Abstract

Space erosion from dust impacts may set upper limits on the cosmic ray exposure (CRE) ages of stony meteorites. A meteoroid orbiting within the asteroid belt is bombarded by both cosmic rays and interplanetary dust particles. Galactic cosmic rays penetrate only the first few meters of the meteoroid; deeper regions are shielded. The dust particle impacts create tiny craters on the meteoroid’s surface, eroding it away by abrasion at a particular rate. Hence a particular point inside a meteoroid accumulates cosmic ray products only until that point wears away, limiting CRE ages. The results would apply to other regolith-free surfaces in the Solar System as well, so that abrasion may set upper CRE age limits which depend on the dusty environment. Calculations based on N. Divine’s dust populations and on micrometeoroid cratering indicate that large stony meteoroids in circular ecliptic orbits at 2AU will record 21Ne CRE ages of ∼176×106y if dust masses are in the range 10−21–10−3kg.
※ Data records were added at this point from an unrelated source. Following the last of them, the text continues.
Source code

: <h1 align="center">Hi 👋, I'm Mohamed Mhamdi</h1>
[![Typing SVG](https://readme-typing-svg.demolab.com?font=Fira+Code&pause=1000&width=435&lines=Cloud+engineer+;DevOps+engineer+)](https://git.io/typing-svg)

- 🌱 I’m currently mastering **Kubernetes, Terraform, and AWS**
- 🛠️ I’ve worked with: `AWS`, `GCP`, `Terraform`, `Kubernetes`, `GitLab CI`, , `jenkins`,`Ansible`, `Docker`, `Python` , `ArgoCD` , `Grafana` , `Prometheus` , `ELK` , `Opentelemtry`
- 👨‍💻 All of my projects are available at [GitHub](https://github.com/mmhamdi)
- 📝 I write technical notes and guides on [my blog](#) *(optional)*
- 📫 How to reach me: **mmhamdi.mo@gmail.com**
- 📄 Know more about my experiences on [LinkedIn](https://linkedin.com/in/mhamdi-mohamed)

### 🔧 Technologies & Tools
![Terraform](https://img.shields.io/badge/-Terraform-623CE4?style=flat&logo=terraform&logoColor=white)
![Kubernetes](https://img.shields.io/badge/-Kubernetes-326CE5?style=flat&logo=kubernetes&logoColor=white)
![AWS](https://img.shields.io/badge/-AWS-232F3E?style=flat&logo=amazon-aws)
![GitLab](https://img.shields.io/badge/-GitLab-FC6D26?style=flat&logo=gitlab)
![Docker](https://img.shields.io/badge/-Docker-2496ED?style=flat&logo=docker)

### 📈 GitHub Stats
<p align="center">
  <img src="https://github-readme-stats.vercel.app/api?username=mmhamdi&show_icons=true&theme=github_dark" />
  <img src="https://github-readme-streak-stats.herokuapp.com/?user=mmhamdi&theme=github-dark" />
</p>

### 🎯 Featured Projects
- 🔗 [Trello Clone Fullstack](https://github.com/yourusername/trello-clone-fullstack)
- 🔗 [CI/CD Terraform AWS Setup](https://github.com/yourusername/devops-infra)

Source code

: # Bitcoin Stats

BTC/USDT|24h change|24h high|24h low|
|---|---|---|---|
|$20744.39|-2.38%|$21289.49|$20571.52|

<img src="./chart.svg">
This is in broad agreement with the maximum observed CRE ages of ∼100×106y for stones. High erosion rates in the inner Solar System may limit the CRE ages of Near-Earth Asteroids (NEAs) to ∼120×106y. A characteristic of erosion is that the neon concentrations tend to rise as the surface of the meteorite is approached, rather than drop off as for meteorites with fixed radii. Pristine samples recovered from space may show the rise. If the abrasion rate for stones were a factor of ∼6 larger than found here, then the ages would drop into the 30×106y range, so that abrasion alone might be able to explain many CRE ages. However, there is no strong evidence for higher abrasion rates, and in any case would probably not be fast enough to explain the youngest ages of 0.1–1×106y. Further, space erosion is much too slow to explain the ∼600×106y ages of iron meteorites.